## Problem description
Should an entry contain an image, leave the image out and repeat the entry's text exactly.
BEGIN Record excerpts
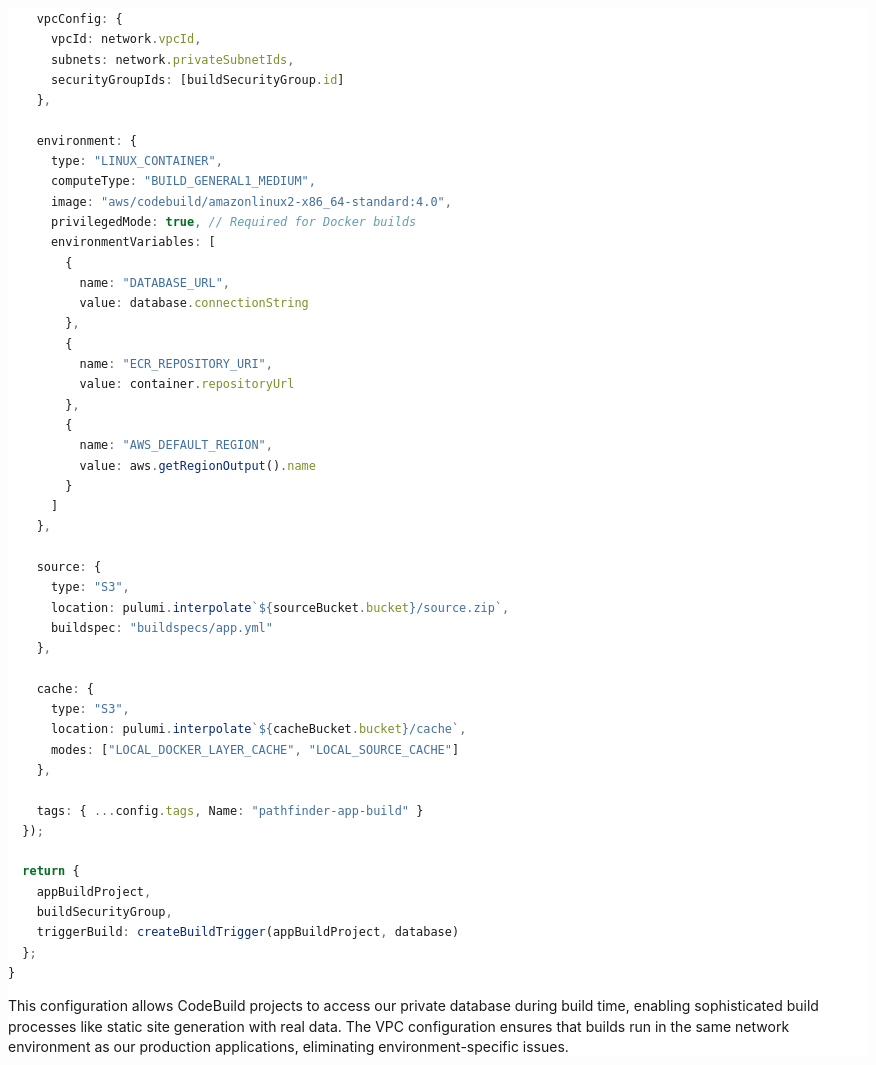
 ```typescript
    vpcConfig: {
      vpcId: network.vpcId,
      subnets: network.privateSubnetIds,
      securityGroupIds: [buildSecurityGroup.id]
    },
    
    environment: {
      type: "LINUX_CONTAINER",
      computeType: "BUILD_GENERAL1_MEDIUM",
      image: "aws/codebuild/amazonlinux2-x86_64-standard:4.0",
      privilegedMode: true, // Required for Docker builds
      environmentVariables: [
        {
          name: "DATABASE_URL",
          value: database.connectionString
        },
        {
          name: "ECR_REPOSITORY_URI",
          value: container.repositoryUrl
        },
        {
          name: "AWS_DEFAULT_REGION",
          value: aws.getRegionOutput().name
        }
      ]
    },
    
    source: {
      type: "S3",
      location: pulumi.interpolate`${sourceBucket.bucket}/source.zip`,
      buildspec: "buildspecs/app.yml"
    },
    
    cache: {
      type: "S3",
      location: pulumi.interpolate`${cacheBucket.bucket}/cache`,
      modes: ["LOCAL_DOCKER_LAYER_CACHE", "LOCAL_SOURCE_CACHE"]
    },
    
    tags: { ...config.tags, Name: "pathfinder-app-build" }
  });

  return {
    appBuildProject,
    buildSecurityGroup,
    triggerBuild: createBuildTrigger(appBuildProject, database)
  };
}
```

This configuration allows CodeBuild projects to access our private database during build time, enabling sophisticated build processes like static site generation with real data. The VPC configuration ensures that builds run in the same network environment as our production applications, eliminating environment-specific issues.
END Record excerpts
## Response for this exercise
 ```typescript
    vpcConfig: {
      vpcId: network.vpcId,
      subnets: network.privateSubnetIds,
      securityGroupIds: [buildSecurityGroup.id]
    },
    
    environment: {
      type: "LINUX_CONTAINER",
      computeType: "BUILD_GENERAL1_MEDIUM",
      image: "aws/codebuild/amazonlinux2-x86_64-standard:4.0",
      privilegedMode: true, // Required for Docker builds
      environmentVariables: [
        {
          name: "DATABASE_URL",
          value: database.connectionString
        },
        {
          name: "ECR_REPOSITORY_URI",
          value: container.repositoryUrl
        },
        {
          name: "AWS_DEFAULT_REGION",
          value: aws.getRegionOutput().name
        }
      ]
    },
    
    source: {
      type: "S3",
      location: pulumi.interpolate`${sourceBucket.bucket}/source.zip`,
      buildspec: "buildspecs/app.yml"
    },
    
    cache: {
      type: "S3",
      location: pulumi.interpolate`${cacheBucket.bucket}/cache`,
      modes: ["LOCAL_DOCKER_LAYER_CACHE", "LOCAL_SOURCE_CACHE"]
    },
    
    tags: { ...config.tags, Name: "pathfinder-app-build" }
  });

  return {
    appBuildProject,
    buildSecurityGroup,
    triggerBuild: createBuildTrigger(appBuildProject, database)
  };
}
```

This configuration allows CodeBuild projects to access our private database during build time, enabling sophisticated build processes like static site generation with real data. The VPC configuration ensures that builds run in the same network environment as our production applications, eliminating environment-specific issues.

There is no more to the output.